Basic economy passengers flying United on many European routes will still get a free carry-on. And they will be able to purchase a seat in advance to avoid a boarding-time seat assignment, though those preferred seats will be off-limits. United says pricing will start at $12 each way.
These moves put United in line with both Delta and American Airlines, neither of which offered advanced seat assignment as basic economy spread across the globe. Stateside, Delta has always offered basic economy passengers a carry-on bag, while American changed things up to follow Delta’s lead this summer. United has never allowed carry-on baggage for basic economy fares, and says it never will.
Yet despite that strict stance, United’s basic economy fare for trans-Atlantic flights had been the most generous by far. These have been some of the cheapest fares to get to Europe and back. The ability to pick your own seat and bring on a carry on onboard was refreshing.
Here’s a full rundown of the new terms for trans-Atlantic basic economy fares with United starting today:
- Free carry on and personal item
- No advanced seat assignment (can pay to purchase a seat in advance)

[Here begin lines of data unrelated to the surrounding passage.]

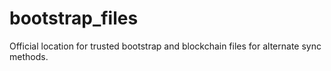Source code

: # bootstrap_files
Official location for trusted bootstrap and blockchain files for alternate sync methods.
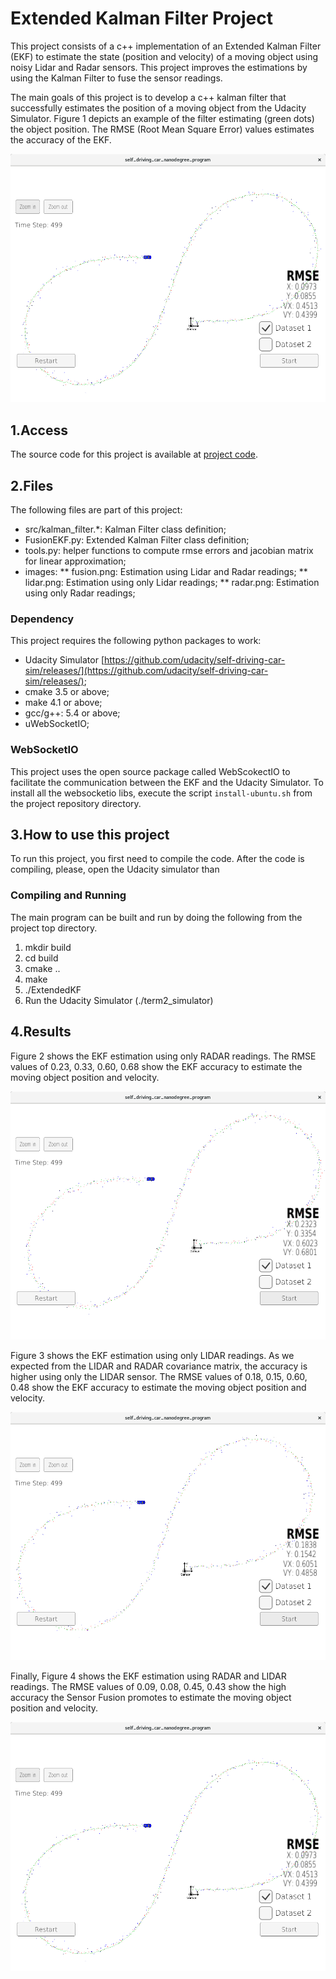 # Extended Kalman Filter Project

This project consists of a c++ implementation of an Extended Kalman Filter (EKF) to estimate the state (position and velocity) of a moving object using noisy Lidar and Radar sensors. This project improves the estimations by using the Kalman Filter to fuse the sensor readings. 

The main goals of this project is to develop a c++ kalman filter that successfully estimates the position of a moving object from the Udacity Simulator. Figure 1 depicts an example of the filter estimating (green dots) the object position. The RMSE (Root Mean Square Error) values estimates the accuracy of the EKF.

![alt text][image1]

[//]: # (Image References)

[image1]: images/fusion.png "Fusion Sensor Estimation"
[image2]: images/radar.png "Radar Sensor Estimation"
[image3]: images/lidar.png "Lidar Sensor Estimation"

## 1.Access 

The source code for this project is available at [project code](https://github.com/otomata/CarND-Extended-Kalman-Filter-Project).

## 2.Files

The following files are part of this project:
* src/kalman_filter.*:     Kalman Filter class definition;
* FusionEKF.py:   Extended Kalman Filter class definition;
* tools.py:       helper functions to compute rmse errors and jacobian matrix for linear approximation;
* images: 
** fusion.png:  Estimation using Lidar and Radar readings;
** lidar.png:    Estimation using only Lidar readings;
** radar.png: Estimation using only Radar readings;

### Dependency

This project requires the following python packages to work:
* Udacity Simulator [https://github.com/udacity/self-driving-car-sim/releases/](https://github.com/udacity/self-driving-car-sim/releases/);
* cmake 3.5 or above;
* make 4.1 or above;
* gcc/g++: 5.4 or above;
* uWebSocketIO;

### WebSocketIO

This project uses the open source package called WebScokectIO to facilitate the communication between the EKF and the Udacity Simulator. To install all the websocketio libs, execute the script ``install-ubuntu.sh`` from the project repository directory.

## 3.How to use this project

To run this project, you first need to compile the code. After the code is compiling, please, open the Udacity simulator than 

### Compiling and Running

The main program can be built and run by doing the following from the project top directory.

1. mkdir build
2. cd build
3. cmake ..
4. make
5. ./ExtendedKF
6. Run the Udacity Simulator (./term2_simulator)

## 4.Results

Figure 2 shows the EKF estimation using only RADAR readings. The RMSE values of 0.23, 0.33, 0.60, 0.68 show the EKF accuracy to estimate the moving object position and velocity. 

![alt text][image2]


Figure 3 shows the EKF estimation using only LIDAR readings. As we expected from the LIDAR and RADAR covariance matrix, the accuracy is higher using only the LIDAR sensor. The RMSE values of 0.18, 0.15, 0.60, 0.48 show the EKF accuracy to estimate the moving object position and velocity. 

![alt text][image3]

Finally, Figure 4 shows the EKF estimation using RADAR and LIDAR readings. The RMSE values of 0.09, 0.08, 0.45, 0.43 show the high accuracy the Sensor Fusion promotes to estimate the moving object position and velocity.

![alt text][image1]


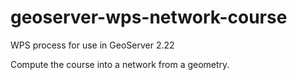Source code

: # geoserver-wps-network-course
WPS process for use in GeoServer 2.22

Compute the course into a network from a geometry.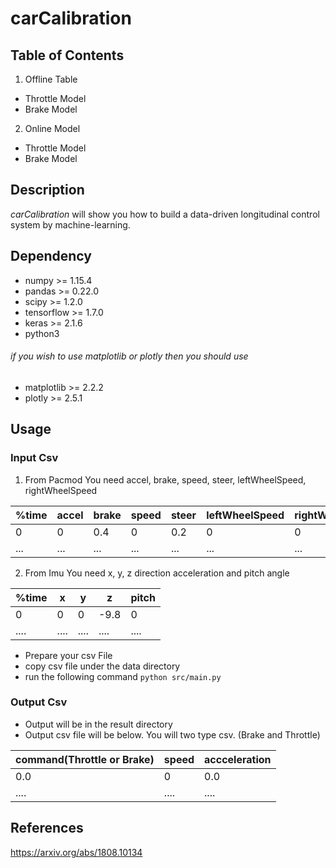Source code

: # carCalibration

## Table of Contents
1. Offline Table
  - Throttle Model
  - Brake Model
  
2. Online Model
  - Throttle Model
  - Brake Model
  
## Description
_carCalibration_ will show you how to build a data-driven longitudinal control system by machine-learning. 
  
## Dependency
- numpy >= 1.15.4
- pandas >= 0.22.0
- scipy >= 1.2.0
- tensorflow >= 1.7.0
- keras >= 2.1.6
- python3

###### if you wish to use matplotlib or plotly then you should use
- matplotlib >= 2.2.2
- plotly >= 2.5.1

## Usage

### Input Csv
1. From Pacmod 
You need accel, brake, speed, steer, leftWheelSpeed, rightWheelSpeed

| %time | accel | brake | speed | steer | leftWheelSpeed | rightWheelSpeed | 
----- | ----- | ----- | ----- | ----- | -----| ----- |
| 0 | 0 | 0.4 | 0 | 0.2 | 0 | 0 |
| ... | ... | ... | ... | ... | ... | ... |

2. From Imu
You need x, y, z direction acceleration and pitch angle

| %time | x | y | z | pitch |
----- | ----- | ----- | ----- | ----- |
| 0 | 0 | 0 | -9.8 | 0 |
| .... | .... | .... | .... | .... |

- Prepare your csv File
- copy csv file under the data directory
- run the following command
`python src/main.py`

### Output Csv
- Output will be in the result directory
- Output csv file will be below. You will two type csv. (Brake and Throttle)

| command(Throttle or Brake) | speed | accceleration |
------------------- | ------------------- | ------------------- | 
| 0.0 | 0 | 0.0 |
| .... | .... | .... |

## References
https://arxiv.org/abs/1808.10134
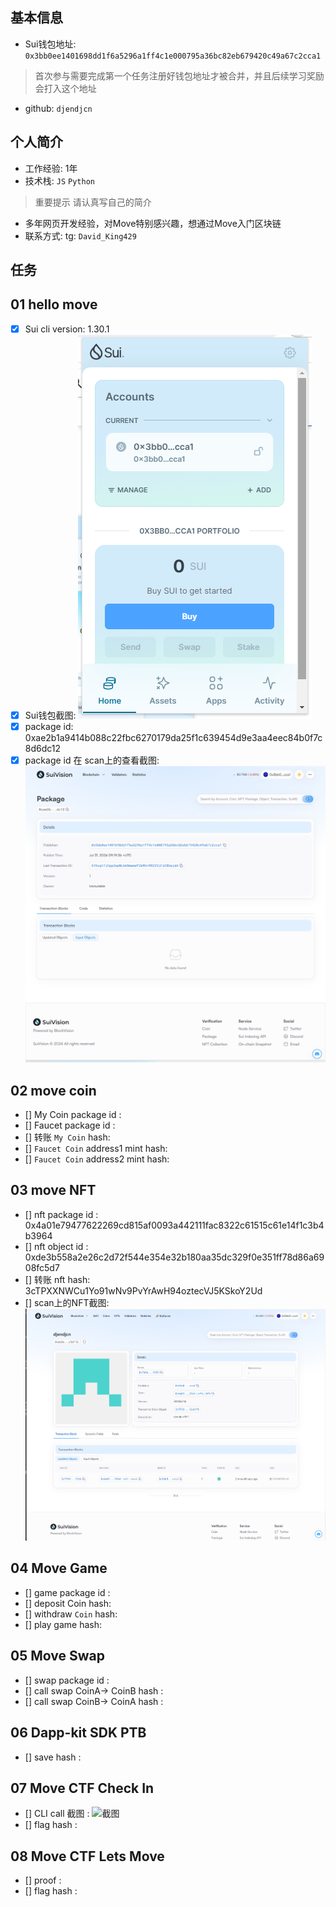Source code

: ## 基本信息
- Sui钱包地址: `0x3bb0ee1401698dd1f6a5296a1ff4c1e000795a36bc82eb679420c49a67c2cca1`
> 首次参与需要完成第一个任务注册好钱包地址才被合并，并且后续学习奖励会打入这个地址
- github: `djendjcn`

## 个人简介
- 工作经验: 1年
- 技术栈: `JS` `Python`
> 重要提示 请认真写自己的简介
- 多年网页开发经验，对Move特别感兴趣，想通过Move入门区块链
- 联系方式: tg: `David_King429` 

## 任务

##   01 hello move  
- [x] Sui cli version: 1.30.1
- [x] Sui钱包截图: ![Sui钱包截图](./img/qianbao.png)
- [x] package id:  0xae2b1a9414b088c22fbc6270179da25f1c639454d9e3aa4eec84b0f7c8d6dc12 
- [x] package id 在 scan上的查看截图:![Scan截图](./img/paca.png)

##   02 move coin
- [] My Coin package id : 
- [] Faucet package id : 
- [] 转账 `My Coin` hash:
- [] `Faucet Coin` address1 mint hash:
- [] `Faucet Coin` address2 mint hash:

##   03 move NFT
- [] nft package id : 0x4a01e79477622269cd815af0093a442111fac8322c61515c61e14f1c3b4b3964
- [] nft object id : 0xde3b558a2e26c2d72f544e354e32b180aa35dc329f0e351ff78d86a6908fc5d7
- [] 转账 nft  hash: 3cTPXXNWCu1Yo91wNv9PvYrAwH94oztecVJ5KSkoY2Ud
- [] scan上的NFT截图:![Scan截图](./img/3.png)

##   04 Move Game
- [] game package id :
- [] deposit Coin hash:
- [] withdraw `Coin` hash:
- [] play game hash:

##   05 Move Swap
- [] swap package id :
- [] call swap CoinA-> CoinB  hash :
- [] call swap CoinB-> CoinA  hash :

##   06 Dapp-kit SDK PTB
- [] save hash :

##   07 Move CTF Check In
- [] CLI call 截图 : ![截图](./images/你的图片地址)
- [] flag hash :

##   08 Move CTF Lets Move
- [] proof : 
- [] flag hash :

- No free checked bags (first bag is $60 each way, second is $100 each way)
- Non-changeable and non-refundable (at least after the 24-hour cancellation rule expires)
- Ineligible for upgrades, Economy plus or preferred Economy seating
- Now earns status credits at half the rate of economy (50% of the elite-qualifying miles and .5 elite-qualifying segments)
For road warriors chasing status with United, this change might be a good thing. But for the average traveler, it’s bad news.
United’s basic economy offering for flights to Europe has been downright humane. The ability to bring a carry-on and pick a seat in advance made it the best of the big three domestic airlines. It was one of the best cheap ways to get to Europe.
But now Delta, American, and United are all in alignment. That’s not a surprise, but it’s still a disappointment.
It was good while it lasted. Somehow, United managed to offer the best basic economy fares to Europe while selling the worst basic economy tickets domestically. It was only a matter of time before that changed.